── Input records

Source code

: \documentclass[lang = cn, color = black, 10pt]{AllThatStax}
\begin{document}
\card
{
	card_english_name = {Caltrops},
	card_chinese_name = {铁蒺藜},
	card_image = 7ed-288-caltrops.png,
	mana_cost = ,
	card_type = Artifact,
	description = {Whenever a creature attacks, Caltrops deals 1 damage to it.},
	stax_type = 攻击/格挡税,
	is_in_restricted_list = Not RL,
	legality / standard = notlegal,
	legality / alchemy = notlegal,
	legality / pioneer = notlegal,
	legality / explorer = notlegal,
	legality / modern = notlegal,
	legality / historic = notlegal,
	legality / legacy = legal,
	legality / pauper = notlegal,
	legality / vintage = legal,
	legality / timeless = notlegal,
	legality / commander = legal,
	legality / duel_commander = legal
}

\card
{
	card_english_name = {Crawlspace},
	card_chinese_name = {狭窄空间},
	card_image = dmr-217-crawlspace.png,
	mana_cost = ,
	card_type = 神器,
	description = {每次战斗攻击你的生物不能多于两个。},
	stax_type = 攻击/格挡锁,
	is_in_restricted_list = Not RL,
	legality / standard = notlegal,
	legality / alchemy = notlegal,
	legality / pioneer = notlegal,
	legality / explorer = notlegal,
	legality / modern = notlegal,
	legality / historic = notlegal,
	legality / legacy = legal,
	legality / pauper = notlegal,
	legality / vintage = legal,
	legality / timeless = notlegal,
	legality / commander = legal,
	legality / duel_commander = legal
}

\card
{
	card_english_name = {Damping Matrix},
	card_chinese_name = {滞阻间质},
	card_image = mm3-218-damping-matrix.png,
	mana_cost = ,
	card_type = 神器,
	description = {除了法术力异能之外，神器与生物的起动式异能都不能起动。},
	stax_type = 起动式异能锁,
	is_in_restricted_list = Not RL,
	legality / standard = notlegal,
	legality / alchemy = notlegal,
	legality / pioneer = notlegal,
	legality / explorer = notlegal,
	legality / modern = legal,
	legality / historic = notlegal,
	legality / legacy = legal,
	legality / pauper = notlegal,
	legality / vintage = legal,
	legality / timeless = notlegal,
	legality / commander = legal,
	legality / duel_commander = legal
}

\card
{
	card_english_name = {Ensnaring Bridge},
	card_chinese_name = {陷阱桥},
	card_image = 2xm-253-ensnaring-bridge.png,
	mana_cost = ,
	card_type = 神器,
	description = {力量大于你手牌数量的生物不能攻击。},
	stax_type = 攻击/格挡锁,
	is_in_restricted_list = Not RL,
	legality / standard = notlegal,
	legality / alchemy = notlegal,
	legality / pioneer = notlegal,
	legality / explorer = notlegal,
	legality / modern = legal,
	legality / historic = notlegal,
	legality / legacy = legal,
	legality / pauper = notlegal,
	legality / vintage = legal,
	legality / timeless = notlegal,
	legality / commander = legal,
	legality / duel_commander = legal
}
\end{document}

────
── Input records

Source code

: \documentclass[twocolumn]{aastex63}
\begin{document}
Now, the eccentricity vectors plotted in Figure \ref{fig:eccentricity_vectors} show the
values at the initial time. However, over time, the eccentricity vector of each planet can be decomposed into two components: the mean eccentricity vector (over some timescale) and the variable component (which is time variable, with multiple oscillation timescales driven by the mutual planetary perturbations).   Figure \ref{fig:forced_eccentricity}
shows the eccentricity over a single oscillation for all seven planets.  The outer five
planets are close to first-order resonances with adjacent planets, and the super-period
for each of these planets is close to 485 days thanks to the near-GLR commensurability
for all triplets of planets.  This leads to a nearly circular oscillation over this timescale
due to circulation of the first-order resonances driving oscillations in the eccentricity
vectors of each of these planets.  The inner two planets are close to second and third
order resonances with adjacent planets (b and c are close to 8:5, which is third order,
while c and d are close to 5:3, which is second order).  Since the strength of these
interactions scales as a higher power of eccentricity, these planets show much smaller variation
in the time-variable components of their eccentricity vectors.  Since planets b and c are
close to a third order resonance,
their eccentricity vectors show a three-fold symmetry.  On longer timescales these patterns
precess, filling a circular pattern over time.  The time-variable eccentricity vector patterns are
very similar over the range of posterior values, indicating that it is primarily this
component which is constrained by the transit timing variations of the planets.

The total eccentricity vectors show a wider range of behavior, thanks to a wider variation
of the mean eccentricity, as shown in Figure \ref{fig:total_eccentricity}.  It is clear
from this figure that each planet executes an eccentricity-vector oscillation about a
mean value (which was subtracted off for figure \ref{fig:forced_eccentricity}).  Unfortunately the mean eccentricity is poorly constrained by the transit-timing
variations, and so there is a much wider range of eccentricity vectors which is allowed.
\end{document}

────
── Input records

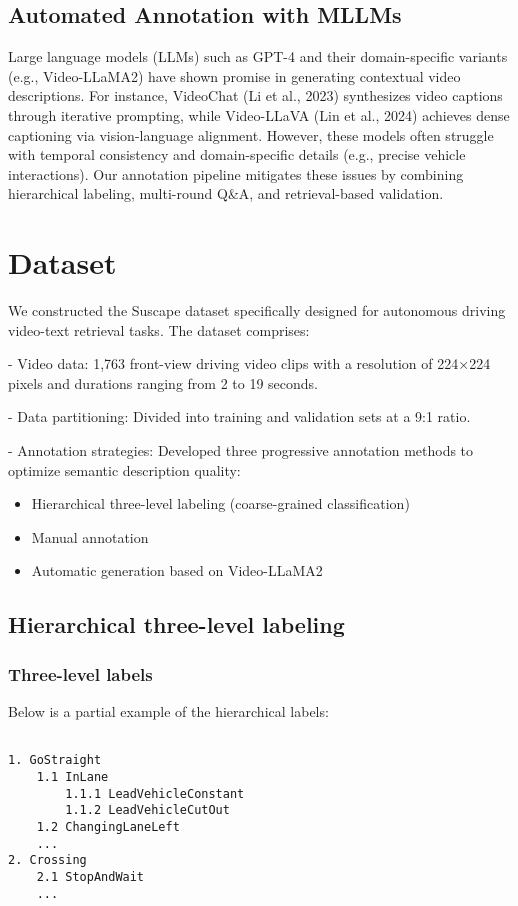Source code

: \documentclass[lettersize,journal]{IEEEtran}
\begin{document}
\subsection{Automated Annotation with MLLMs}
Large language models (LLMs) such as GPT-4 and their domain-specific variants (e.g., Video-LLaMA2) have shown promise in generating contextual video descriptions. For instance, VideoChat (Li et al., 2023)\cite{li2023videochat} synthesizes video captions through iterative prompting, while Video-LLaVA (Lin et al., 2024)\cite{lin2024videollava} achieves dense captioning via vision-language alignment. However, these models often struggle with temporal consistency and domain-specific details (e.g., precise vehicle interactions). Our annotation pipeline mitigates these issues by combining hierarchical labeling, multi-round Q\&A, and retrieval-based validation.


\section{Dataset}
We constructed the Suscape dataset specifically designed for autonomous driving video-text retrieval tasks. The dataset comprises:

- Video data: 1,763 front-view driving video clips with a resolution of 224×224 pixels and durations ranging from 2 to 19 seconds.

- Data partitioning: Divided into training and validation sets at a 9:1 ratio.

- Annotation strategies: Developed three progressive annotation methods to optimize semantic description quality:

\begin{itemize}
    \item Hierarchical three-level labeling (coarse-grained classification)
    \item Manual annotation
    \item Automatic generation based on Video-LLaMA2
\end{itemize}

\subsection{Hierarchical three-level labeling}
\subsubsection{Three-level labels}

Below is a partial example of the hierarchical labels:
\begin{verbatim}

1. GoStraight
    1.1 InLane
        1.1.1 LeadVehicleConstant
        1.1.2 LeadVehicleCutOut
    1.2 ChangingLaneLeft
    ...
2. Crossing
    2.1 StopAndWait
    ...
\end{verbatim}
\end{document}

────

→ **The task**
Scan the listing above and copy all lines containing the word "mean".

→ **Expected output**
values at the initial time. However, over time, the eccentricity vector of each planet can be decomposed into two components: the mean eccentricity vector (over some timescale) and the variable component (which is time variable, with multiple oscillation timescales driven by the mutual planetary perturbations).   Figure \ref{fig:forced_eccentricity}
of the mean eccentricity, as shown in Figure \ref{fig:total_eccentricity}.  It is clear
mean value (which was subtracted off for figure \ref{fig:forced_eccentricity}).  Unfortunately the mean eccentricity is poorly constrained by the transit-timing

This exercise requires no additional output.